La Dre Marie Gdalevitch ne sait pas si elle devra déménager son cabinet à l’extérieur de la province.
Depuis 15 ans, elle pratique l’ostéotomie, ou chirurgie d’allongement de membre, au Québec à titre de chef du service d’orthopédie à l’Hôpital de Verdun et en cabinet privé. La procédure consiste à insérer une tige métallique appelée clou dans la moelle osseuse d’un patient et à la dévisser lentement pour que l’os guérisse plus longtemps. La chirurgie peut être utilisée en cas de nanisme et de déformation, mais peut également être une chirurgie esthétique pour ajouter un maximum de 8 centimètres à la taille d’une personne.
« Au Canada, il s’agit d’une spécialité très spécialisée », a déclaré Gdalevitch à CTV News. « Dans chaque province, il y a probablement une personne qui fait un peu de pédiatrie, mais pour les malformations et les problèmes fonctionnels chez l’adulte, il n’y en a pas beaucoup. »
Ses patients québécois reçoivent l’intervention par le biais du système public, ceux de l’extérieur de la province utilisent sa clinique privée, mais la chirurgie était dans une zone grise lorsqu’il s’agissait de la liste des procédures privées approuvées au Québec.
« Il y a eu des procédures urologiques et des procédures de la colonne vertébrale qui ont été pratiquées au cours des 15 dernières années, y compris l’ostéotomie, qui ne figuraient pas sur la liste et les gens les toléraient en quelque sorte », a-t-elle déclaré.
Le Québec a récemment mis à jour sa liste et malgré l’appui de l’Association québécoise d’orthopédie, l’allongement des membres n’y était pas inclus. Cela laissa Gdalevitch sous le choc.
« L’Association québécoise d’orthopédie est d’accord pour pouvoir faire cela, est d’accord pour pouvoir faire la correction des déformations, l’allongement des membres et même l’allongement de la stature. Entre le Collège des médecins et le ministère de la Santé, on ne sait pas clairement qui a pris la décision finale, mais quelqu’un le fait.

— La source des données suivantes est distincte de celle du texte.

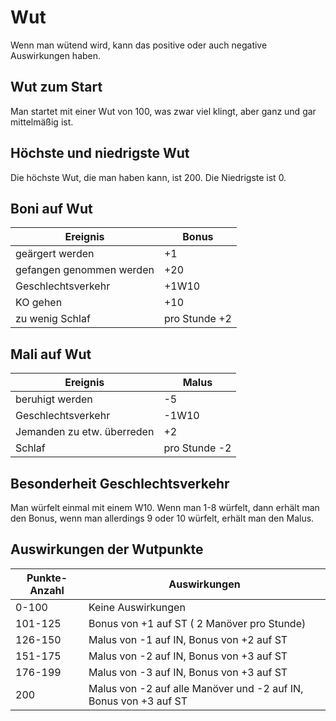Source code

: # Wut

Wenn man wütend wird, kann das positive oder auch negative Auswirkungen haben.

## Wut zum Start

Man startet mit einer Wut von 100, was zwar viel klingt, aber ganz und gar mittelmäßig ist.

## Höchste und niedrigste Wut

Die höchste Wut, die man haben kann, ist 200. Die Niedrigste ist 0.

## Boni auf Wut

| Ereignis | Bonus |
| - | - |
| geärgert werden | +1 |
| gefangen genommen werden | +20 |
| Geschlechtsverkehr | +1W10 |
| KO gehen | +10 |
| zu wenig Schlaf | pro Stunde +2 |

## Mali auf Wut

| Ereignis | Malus |
| - | - |
| beruhigt werden | -5 |
| Geschlechtsverkehr | -1W10 |
| Jemanden zu etw. überreden | +2 |
| Schlaf | pro Stunde -2 |

## Besonderheit Geschlechtsverkehr

Man würfelt einmal mit einem W10. Wenn man 1-8 würfelt, dann erhält man den Bonus, wenn man allerdings 9 oder 10 würfelt, erhält man den Malus.

## Auswirkungen der Wutpunkte

| Punkte-Anzahl | Auswirkungen |
| - | - |
| 0-100 | Keine Auswirkungen |
| 101-125 | Bonus von +1 auf ST ( 2 Manöver pro Stunde) |
| 126-150 | Malus von -1 auf IN, Bonus von +2 auf ST |
| 151-175 | Malus von -2 auf IN, Bonus von +3 auf ST |
| 176-199 | Malus von -3 auf IN, Bonus von +3 auf ST |
| 200 | Malus von -2 auf alle Manöver und -2 auf IN, Bonus von +3 auf ST |

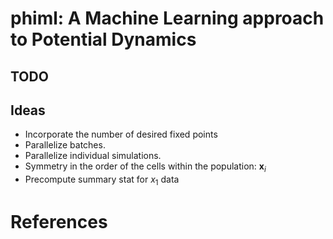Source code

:# phiml: A Machine Learning approach to Potential Dynamics

## TODO

## Ideas

* Incorporate the number of desired fixed points
* Parallelize batches.
* Parallelize individual simulations.
* Symmetry in the order of the cells within the population: $\boldsymbol{x}_i$
* Precompute summary stat for $x_1$ data

# References

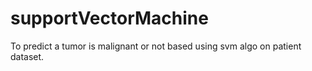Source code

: # supportVectorMachine
To predict a tumor is malignant or not based using svm algo on patient dataset.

Je ne suis pas d’accord avec cela pour des raisons que je ne comprends toujours pas. »
Le 18 novembre, elle a reçu une lettre du gouvernement provincial l’avertissant que si elle ne cessait pas ses activités, elle pourrait faire face à des sanctions, voire à des accusations criminelles. « Ils m’ont donné un avertissement très strict selon lequel ils pourraient me traduire devant un tribunal pénal », a-t-elle déclaré.
Elle doit désormais reporter des patients qui devaient passer sous le bistouri en janvier. Elle était complète jusqu’en mai et maintenant beaucoup de ses patients se demandent ce qui pourrait arriver à leurs rendez-vous. Certains d’entre eux ont déjà réservé des vols et un hébergement à Montréal pour leur convalescence.

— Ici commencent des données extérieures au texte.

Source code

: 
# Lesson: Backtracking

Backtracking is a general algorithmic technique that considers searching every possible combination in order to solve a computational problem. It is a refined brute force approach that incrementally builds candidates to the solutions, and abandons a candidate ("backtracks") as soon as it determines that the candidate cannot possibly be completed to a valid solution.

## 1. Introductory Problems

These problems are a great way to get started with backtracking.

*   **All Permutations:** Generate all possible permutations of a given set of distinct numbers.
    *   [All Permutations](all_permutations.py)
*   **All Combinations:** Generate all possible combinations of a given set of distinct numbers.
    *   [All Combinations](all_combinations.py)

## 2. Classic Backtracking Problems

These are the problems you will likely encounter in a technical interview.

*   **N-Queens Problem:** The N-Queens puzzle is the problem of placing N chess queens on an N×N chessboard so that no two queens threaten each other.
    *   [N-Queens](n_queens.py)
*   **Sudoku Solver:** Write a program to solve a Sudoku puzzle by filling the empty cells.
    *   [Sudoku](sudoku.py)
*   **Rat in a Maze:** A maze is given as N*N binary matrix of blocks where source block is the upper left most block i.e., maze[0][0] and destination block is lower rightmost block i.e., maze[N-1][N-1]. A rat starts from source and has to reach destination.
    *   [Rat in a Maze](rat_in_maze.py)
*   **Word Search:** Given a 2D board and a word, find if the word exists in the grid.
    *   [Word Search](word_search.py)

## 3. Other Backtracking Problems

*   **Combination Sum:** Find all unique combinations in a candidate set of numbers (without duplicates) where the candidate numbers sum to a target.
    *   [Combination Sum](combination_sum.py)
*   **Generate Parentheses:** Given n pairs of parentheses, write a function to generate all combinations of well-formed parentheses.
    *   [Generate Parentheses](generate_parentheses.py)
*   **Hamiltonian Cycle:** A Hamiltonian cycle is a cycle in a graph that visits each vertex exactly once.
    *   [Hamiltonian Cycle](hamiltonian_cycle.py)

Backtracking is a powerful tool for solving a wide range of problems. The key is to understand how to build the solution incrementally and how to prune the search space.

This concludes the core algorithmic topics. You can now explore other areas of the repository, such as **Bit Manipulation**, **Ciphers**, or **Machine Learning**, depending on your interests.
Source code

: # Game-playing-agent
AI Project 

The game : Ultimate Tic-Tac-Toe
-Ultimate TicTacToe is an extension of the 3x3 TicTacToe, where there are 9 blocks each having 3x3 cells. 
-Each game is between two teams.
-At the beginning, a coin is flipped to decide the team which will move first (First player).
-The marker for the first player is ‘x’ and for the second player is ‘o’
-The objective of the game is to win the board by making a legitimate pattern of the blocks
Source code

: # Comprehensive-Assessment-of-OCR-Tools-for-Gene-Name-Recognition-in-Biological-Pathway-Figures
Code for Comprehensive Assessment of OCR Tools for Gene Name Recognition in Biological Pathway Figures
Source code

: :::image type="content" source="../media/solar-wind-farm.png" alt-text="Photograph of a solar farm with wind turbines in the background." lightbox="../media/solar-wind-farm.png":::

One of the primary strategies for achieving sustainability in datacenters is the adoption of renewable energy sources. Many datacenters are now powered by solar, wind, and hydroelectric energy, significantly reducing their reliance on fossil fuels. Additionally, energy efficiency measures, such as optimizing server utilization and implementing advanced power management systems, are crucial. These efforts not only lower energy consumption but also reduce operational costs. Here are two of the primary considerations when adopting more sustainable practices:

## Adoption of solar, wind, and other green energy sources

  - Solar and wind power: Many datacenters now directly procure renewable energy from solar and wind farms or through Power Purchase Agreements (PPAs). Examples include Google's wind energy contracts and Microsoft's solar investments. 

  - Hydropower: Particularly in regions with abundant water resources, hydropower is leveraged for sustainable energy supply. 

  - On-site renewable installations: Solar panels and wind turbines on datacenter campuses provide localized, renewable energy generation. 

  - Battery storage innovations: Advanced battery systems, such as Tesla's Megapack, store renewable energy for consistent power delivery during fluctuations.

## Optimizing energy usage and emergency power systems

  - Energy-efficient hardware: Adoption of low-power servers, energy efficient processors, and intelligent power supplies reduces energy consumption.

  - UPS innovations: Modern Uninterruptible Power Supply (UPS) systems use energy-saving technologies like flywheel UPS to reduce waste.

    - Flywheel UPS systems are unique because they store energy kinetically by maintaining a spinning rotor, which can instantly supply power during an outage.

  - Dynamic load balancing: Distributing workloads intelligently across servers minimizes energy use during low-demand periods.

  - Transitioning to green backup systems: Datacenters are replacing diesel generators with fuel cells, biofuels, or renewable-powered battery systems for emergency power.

« Ces patients n’ont désormais nulle part où aller », a déclaré Gdalevitch. « J’ai reçu ce matin un courriel d’un patient qui a entendu dire que cela allait être la nouvelle loi au Québec. Et ils ne savent pas ce qu’ils vont faire. Ils sont paniqués. »
Elle souligne que de nombreux patients l’ont choisie parce qu’ils veulent que leurs interventions soient effectuées au Canada et n’aient pas à aller à l’étranger où les normes de sécurité peuvent varier.
CTV News a contacté le ministère de la Santé du Québec et le Collège des médecins pour obtenir leurs commentaires, mais n’a pas reçu de réponse à temps pour la publication.
Gdalevtich dit qu’elle explore maintenant d’autres options, notamment ouvrir une clinique dans une autre province. « C’est vraiment une pente dangereuse où nous laissons le gouvernement et le Collège décider ce que les gens sont autorisés à choisir eux-mêmes. »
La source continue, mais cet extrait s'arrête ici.